SUPPLIED MATERIAL:

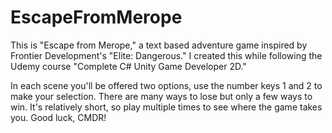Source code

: # EscapeFromMerope
This is "Escape from Merope," a text based adventure game inspired by Frontier Development's "Elite: Dangerous." I created this while following the Udemy course "Complete C# Unity Game Developer 2D."

In each scene you'll be offered two options, use the number keys 1 and 2 to make your selection. There are many ways to lose but only a few ways to win. It's relatively short, so play multiple times to see where the game takes you. Good luck, CMDR!
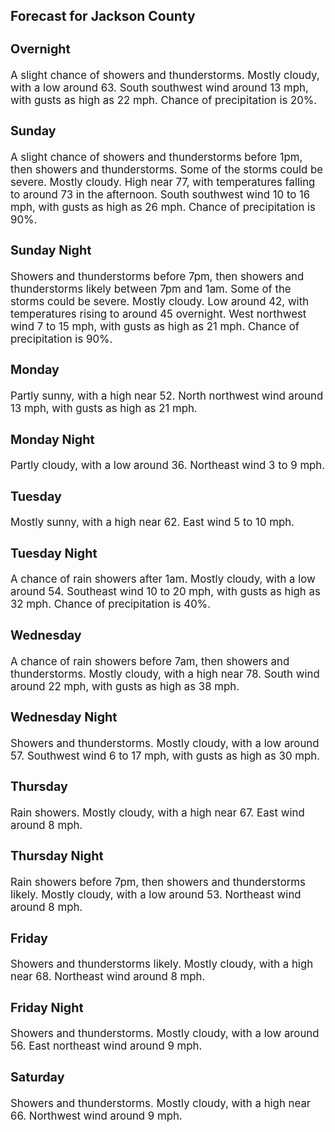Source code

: <div>
   <h2>Forecast for Jackson County</h2>
   <p>
      <div style="font-size:120%">
         <h3>Overnight</h3>A slight chance of showers and thunderstorms. Mostly cloudy, with a low around 63. South southwest wind around 13 mph, with
         gusts as high as 22 mph. Chance of precipitation is 20%.<br></div>
   </p>
   <p>
      <div style="font-size:120%">
         <h3>Sunday</h3>A slight chance of showers and thunderstorms before 1pm, then showers and thunderstorms. Some of the storms could be severe.
         Mostly cloudy. High near 77, with temperatures falling to around 73 in the afternoon. South southwest wind 10 to 16 mph, with
         gusts as high as 26 mph. Chance of precipitation is 90%.<br></div>
   </p>
   <p>
      <div style="font-size:120%">
         <h3>Sunday Night</h3>Showers and thunderstorms before 7pm, then showers and thunderstorms likely between 7pm and 1am. Some of the storms could
         be severe. Mostly cloudy. Low around 42, with temperatures rising to around 45 overnight. West northwest wind 7 to 15 mph,
         with gusts as high as 21 mph. Chance of precipitation is 90%.<br></div>
   </p>
   <p>
      <div style="font-size:120%">
         <h3>Monday</h3>Partly sunny, with a high near 52. North northwest wind around 13 mph, with gusts as high as 21 mph.<br></div>
   </p>
   <p>
      <div style="font-size:120%">
         <h3>Monday Night</h3>Partly cloudy, with a low around 36. Northeast wind 3 to 9 mph.<br></div>
   </p>
   <p>
      <div style="font-size:120%">
         <h3>Tuesday</h3>Mostly sunny, with a high near 62. East wind 5 to 10 mph.<br></div>
   </p>
   <p>
      <div style="font-size:120%">
         <h3>Tuesday Night</h3>A chance of rain showers after 1am. Mostly cloudy, with a low around 54. Southeast wind 10 to 20 mph, with gusts as high as
         32 mph. Chance of precipitation is 40%.<br></div>
   </p>
   <p>
      <div style="font-size:120%">
         <h3>Wednesday</h3>A chance of rain showers before 7am, then showers and thunderstorms. Mostly cloudy, with a high near 78. South wind around
         22 mph, with gusts as high as 38 mph.<br></div>
   </p>
   <p>
      <div style="font-size:120%">
         <h3>Wednesday Night</h3>Showers and thunderstorms. Mostly cloudy, with a low around 57. Southwest wind 6 to 17 mph, with gusts as high as 30 mph.<br></div>
   </p>
   <p>
      <div style="font-size:120%">
         <h3>Thursday</h3>Rain showers. Mostly cloudy, with a high near 67. East wind around 8 mph.<br></div>
   </p>
   <p>
      <div style="font-size:120%">
         <h3>Thursday Night</h3>Rain showers before 7pm, then showers and thunderstorms likely. Mostly cloudy, with a low around 53. Northeast wind around
         8 mph.<br></div>
   </p>
   <p>
      <div style="font-size:120%">
         <h3>Friday</h3>Showers and thunderstorms likely. Mostly cloudy, with a high near 68. Northeast wind around 8 mph.<br></div>
   </p>
   <p>
      <div style="font-size:120%">
         <h3>Friday Night</h3>Showers and thunderstorms. Mostly cloudy, with a low around 56. East northeast wind around 9 mph.<br></div>
   </p>
   <p>
      <div style="font-size:120%">
         <h3>Saturday</h3>Showers and thunderstorms. Mostly cloudy, with a high near 66. Northwest wind around 9 mph.<br></div>
   </p>
</div>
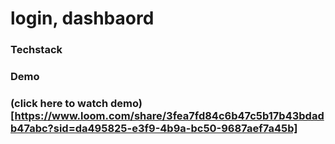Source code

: # login, dashbaord

### Techstack

### Demo
### (click here to watch demo)[https://www.loom.com/share/3fea7fd84c6b47c5b17b43bdadb47abc?sid=da495825-e3f9-4b9a-bc50-9687aef7a45b]



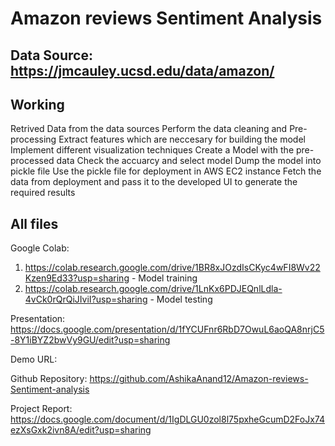 # Amazon reviews Sentiment Analysis

## Data Source: https://jmcauley.ucsd.edu/data/amazon/

## Working
Retrived Data from the data sources
Perform the data cleaning and Pre-processing
Extract features which are neccesary for building the model
Implement different visualization techniques
Create a Model with the pre-processed data
Check the accuarcy and select model
Dump the model into pickle file
Use the pickle file for deployment in AWS EC2 instance
Fetch the data from deployment and pass it to the developed UI to generate the required results

## All files
Google Colab:
1. https://colab.research.google.com/drive/1BR8xJOzdIsCKyc4wFI8Wv22Kzen9Ed33?usp=sharing  - Model training
2. https://colab.research.google.com/drive/1LnKx6PDJEQnlLdla-4vCk0rQrQiJIviI?usp=sharing - Model testing

Presentation:
https://docs.google.com/presentation/d/1fYCUFnr6RbD7OwuL6aoQA8nrjC5-8Y1iBYZ2bwVy9GU/edit?usp=sharing

Demo URL:


Github Repository:
https://github.com/AshikaAnand12/Amazon-reviews-Sentiment-analysis

Project Report:
https://docs.google.com/document/d/1IgDLGU0zol8l75pxheGcumD2FoJx74ezXsGxk2ivn8A/edit?usp=sharing
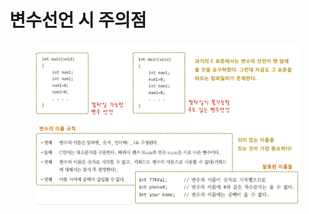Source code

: # 변수선언 시  주의점

<figure><img src="../../../../.gitbook/assets/image (8) (1).png" alt=""><figcaption></figcaption></figure>
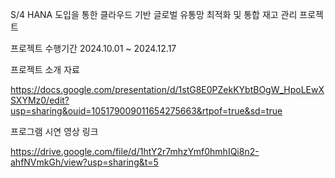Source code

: S/4 HANA 도입을 통한 클라우드 기반 글로벌 유통망 최적화 및 통합 재고 관리 프로젝트 

프로젝트 수행기간 2024.10.01 ~ 2024.12.17

프로젝트 소개 자료

https://docs.google.com/presentation/d/1stG8E0PZekKYbtBOgW_HpoLEwXSXYMz0/edit?usp=sharing&ouid=105179009011654275663&rtpof=true&sd=true

프로그램 시연 영상 링크

https://drive.google.com/file/d/1htY2r7mhzYmf0hmhIQi8n2-ahfNVmkGh/view?usp=sharing&t=5
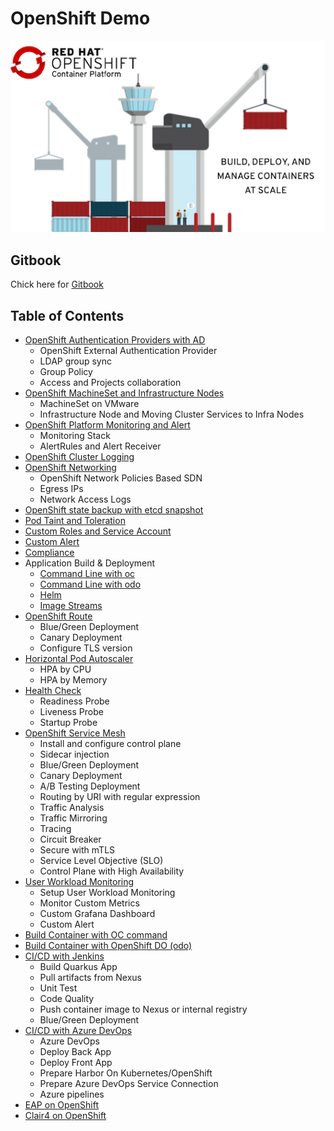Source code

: # OpenShift Demo

![](images/OpenShiftContainerPlatform.png)

## Gitbook
Chick here for [Gitbook](https://rhthsa.github.io/openshift-demo/)

## Table of Contents
- [OpenShift Authentication Providers with AD](infrastructure-authentication-providers.md)
  - OpenShift External Authentication Provider
  - LDAP group sync
  - Group Policy
  - Access and Projects collaboration
- [OpenShift MachineSet and Infrastructure Nodes](infrastructure-infra-nodes.md)
  - MachineSet on VMware
  - Infrastructure Node and Moving Cluster Services to Infra Nodes
- [OpenShift Platform Monitoring and Alert](infrastructure-monitoring-alerts.md)
  - Monitoring Stack
  - AlertRules and Alert Receiver
- [OpenShift Cluster Logging](infrastructure-cluster-logging.md)
- [OpenShift Networking](infrastructure-networking.md)
  - OpenShift Network Policies Based SDN
  - Egress IPs
  - Network Access Logs
- [OpenShift state backup with etcd snapshot](infrastructure-backup-etcd.md)
- [Pod Taint and Toleration](infrastructure-taint-and-toleration.md)
- [Custom Roles and Service Account](custom-roles.md)
- [Custom Alert](custom-alert.md)
- [Compliance](compliance-operator.md)
- Application Build & Deployment
  - [Command Line with oc](build-with-oc.md)
  - [Command Line with odo](build-with-odo.md)
  - [Helm](helm.md) 
  - [Image Streams](imagestreams.md)
- [OpenShift Route](openshift-route.md)
  - Blue/Green Deployment
  - Canary Deployment
  - Configure TLS version
- [Horizontal Pod Autoscaler](hpa.md)
  - HPA by CPU
  - HPA by Memory
- [Health Check](health.md)
  - Readiness Probe
  - Liveness Probe
  - Startup Probe
- [OpenShift Service Mesh](openshift-service-mesh.md)
  - Install and configure control plane
  - Sidecar injection
  - Blue/Green Deployment
  - Canary Deployment
  - A/B Testing Deployment
  - Routing by URI with regular expression
  - Traffic Analysis
  - Traffic Mirroring
  - Tracing
  - Circuit Breaker
  - Secure with mTLS
  - Service Level Objective (SLO)
  - Control Plane with High Availability
- [User Workload Monitoring](application-metrics.md)
  - Setup User Workload Monitoring
  - Monitor Custom Metrics
  - Custom Grafana Dashboard
  - Custom Alert
- [Build Container with OC command](build-with-oc.md)
- [Build Container with OpenShift DO (odo)](build-with-odo.md)
- [CI/CD with Jenkins](ci-cd-with-jenkins.md)
  - Build Quarkus App
  - Pull artifacts from Nexus
  - Unit Test
  - Code Quality
  - Push container image to Nexus or internal registry
  - Blue/Green Deployment
- [CI/CD with Azure DevOps](ci-cd.md)
  - Azure DevOps
  - Deploy Back App
  - Deploy Front App
  - Prepare Harbor On Kubernetes/OpenShift
  - Prepare Azure DevOps Service Connection
  - Azure pipelines
- [EAP on OpenShift](eap-on-ocp.md)
- [Clair4 on OpenShift](clair4-on-ocp.md)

WORK INSTRUCTION:
Answer only with the count of lines in the records that include the string "docs".

RESULT BELOW:
3